Analysis of Commercial off-the-Shelf 1200 V Silicon Carbide Mosfets Under Short Circuit Conditions

Abstract

Silicon carbide (SiC) power semiconductor devices are experiencing an increasingly widespread adoption in many power electronics and pulsed power applications such as high-power DC-DC converters and inverters, battery chargers, industrial motor drives, as well as high-power solid-state pulse generators such as a Marx generator or a linear transformer driver (LTD). The wide-bandgap (WBG) and thermal properties of SiC provide inherent advantages over silicon (Si) power devices especially in high power density applications.
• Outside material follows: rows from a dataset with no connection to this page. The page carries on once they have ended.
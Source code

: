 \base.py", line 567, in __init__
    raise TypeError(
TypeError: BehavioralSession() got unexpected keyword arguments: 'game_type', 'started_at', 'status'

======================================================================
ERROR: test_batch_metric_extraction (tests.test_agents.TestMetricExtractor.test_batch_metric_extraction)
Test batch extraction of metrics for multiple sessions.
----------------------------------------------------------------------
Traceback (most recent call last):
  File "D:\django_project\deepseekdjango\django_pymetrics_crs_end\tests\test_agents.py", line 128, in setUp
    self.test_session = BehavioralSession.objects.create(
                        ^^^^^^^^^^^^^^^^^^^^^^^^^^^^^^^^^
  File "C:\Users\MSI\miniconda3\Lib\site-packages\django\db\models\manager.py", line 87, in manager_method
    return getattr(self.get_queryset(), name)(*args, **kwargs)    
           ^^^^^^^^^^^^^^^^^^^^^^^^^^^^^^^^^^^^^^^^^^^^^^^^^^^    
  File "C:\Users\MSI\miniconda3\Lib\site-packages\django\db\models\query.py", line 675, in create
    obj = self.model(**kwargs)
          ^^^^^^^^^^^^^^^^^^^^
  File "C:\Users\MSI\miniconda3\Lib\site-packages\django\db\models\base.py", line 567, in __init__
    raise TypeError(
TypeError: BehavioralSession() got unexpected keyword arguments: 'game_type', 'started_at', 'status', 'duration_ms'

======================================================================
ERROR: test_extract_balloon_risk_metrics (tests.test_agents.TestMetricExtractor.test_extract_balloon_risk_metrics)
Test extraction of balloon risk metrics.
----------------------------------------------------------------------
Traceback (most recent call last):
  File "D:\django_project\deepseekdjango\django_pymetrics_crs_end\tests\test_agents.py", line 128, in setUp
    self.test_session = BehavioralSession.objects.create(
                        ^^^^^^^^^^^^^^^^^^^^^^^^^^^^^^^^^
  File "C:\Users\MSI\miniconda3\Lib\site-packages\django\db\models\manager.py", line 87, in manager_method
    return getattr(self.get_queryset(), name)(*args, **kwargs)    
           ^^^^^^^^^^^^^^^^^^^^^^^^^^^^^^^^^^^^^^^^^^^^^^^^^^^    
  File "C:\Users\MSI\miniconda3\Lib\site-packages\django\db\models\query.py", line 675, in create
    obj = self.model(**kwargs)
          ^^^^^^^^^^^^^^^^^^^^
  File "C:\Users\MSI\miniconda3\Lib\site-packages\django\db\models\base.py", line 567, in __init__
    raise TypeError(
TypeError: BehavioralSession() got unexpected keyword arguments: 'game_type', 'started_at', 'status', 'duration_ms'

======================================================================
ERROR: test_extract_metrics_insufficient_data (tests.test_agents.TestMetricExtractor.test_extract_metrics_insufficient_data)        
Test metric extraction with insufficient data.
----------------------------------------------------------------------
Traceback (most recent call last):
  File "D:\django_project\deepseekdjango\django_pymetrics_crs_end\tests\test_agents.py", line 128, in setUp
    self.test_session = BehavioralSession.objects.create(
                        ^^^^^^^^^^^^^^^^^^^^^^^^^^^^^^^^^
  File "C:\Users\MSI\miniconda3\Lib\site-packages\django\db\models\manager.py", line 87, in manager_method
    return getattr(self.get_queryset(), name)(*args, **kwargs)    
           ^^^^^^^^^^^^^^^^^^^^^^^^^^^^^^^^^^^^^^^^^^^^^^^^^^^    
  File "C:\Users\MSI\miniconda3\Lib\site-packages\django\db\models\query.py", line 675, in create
These advantages include higher blocking voltages, increased switching speeds, physically smaller implementations of power electronics and pulsed power circuits, improved system efficiencies, and higher operating temperatures. To improve the overall confidence in the ability of SiC devices to reliably replace equivalent silicon solutions, independent reliability testing and analysis must be conducted. In this research, a short-circuit test board was developed to analyze the short-circuit ruggedness of 1200 V MOSFETs. Using the test board, commercially available 1200 V / 10 A SiC MOSFETs from 3 different manufacturers were subjected to short-circuit events, and the short-circuit ruggedness of each device was measured and analyzed. The purpose of this research is to independently measure and report on the short-circuit capabilities of commercial off-the-shelf (COTS) 1200 V SiC MOSFETs.